The thought of cutting never crossed my mind when I wrote about Stephenie Meyers’s Twilight books in the LRB in March. I was too busy thinking about the anti-sex angle, and the anorexia and the Mormonism, and the disdain for anything to do with real live human bodies – vampires don’t eat, don’t breathe and never get a day older, like supermodels and celebrities, like corpses tidied up at the embalmers, which when you think about the mythological background is exactly what they are. Meyers’s vampires are also so brilliant they actually sparkle, so cool they actually feel cold when you touch them; though Kristen Stewart, the 19-year-old actor who plays Bella, the teenage heroine, had to remind the TV interviewer of the implications when it came round to her turn.
‘So which do you prefer, hunky or smouldering?’ was the question – the plot of New Moon, such as it is, involves Bella choosing between two love-rivals, the wan, patrician Edward and Jacob, a baby-faced but hideously pumped son of the Native American underclass who turns into a werewolf under threat. ‘Sorry, but what do you mean?’ says Kristen, a touch sarcastic – she’s subtle about it, but generally manages to let you know she finds the whole Twilight thing idiotic and demeaning. ‘Well, I mean Jacob’s hunky, and Edward’s so hot, he smoulders…’ ‘How can Edward smoulder when he’s cold?’ The last time I remember watching such an explosively confusing confection, it was Britney Spears, back in the olden days, when she was still 17 and a Baptist and supposedly a virgin, dressed up in her filthy Catholic schoolgirl’s uniform to sing a song about being hit.
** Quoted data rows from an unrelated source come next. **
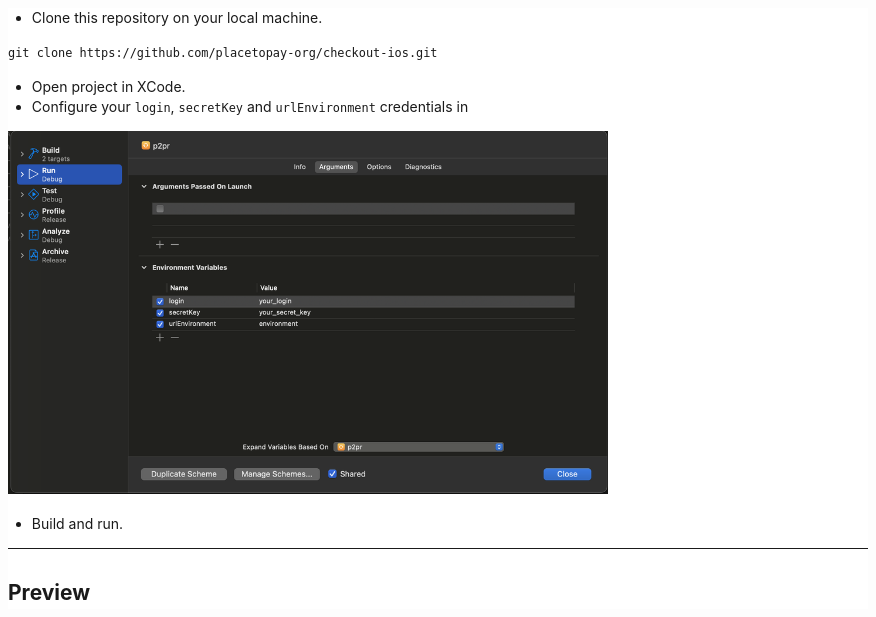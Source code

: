 - Clone this repository on your local machine.

```
git clone https://github.com/placetopay-org/checkout-ios.git
```

- Open project in XCode.
- Configure your `login`, `secretKey` and `urlEnvironment` credentials in

<img src="images/environment.png" alt="Redirection Home" width="600" />

- Build and run.

---

## Preview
Stop reading now if you don’t like spoilers, but if you don’t mind knowing what happens later on in the Twilight saga, there’s better news coming in off the more homespun of the blogs. LDS Sparkledammerung analyses the Latter-Day Saints input to the Meyer oeuvre – the so-racist-you’d-almost-not-notice-it Native American stuff, for example, comes straight from the Lamanites in the Book of Mormon. Regretsy, the anti-crafting blog, lists a glittery paperweight entitled ‘Bella in anguish’, handmade from polymer clay (‘This reminds me of the time my dog ate a packet of crayons’). And of the many instances of nasty New Moon merch – sparkly dildoes, branded drugs bags, salt-and-vampire-flavour Pringles – catalogued recently on io9, the stand-out item is surely the hand-crafted felt model of what you may not want to know is going to happen to Bella’s uterus in Breaking Dawn, the libidinously organ-spattered, spectacularly autodestructive fourth and final instalment of the series – like a mushroom calzone smeared with tomato puree, a vampire foetus nestling in the middle like a blob of mozzarella cheese.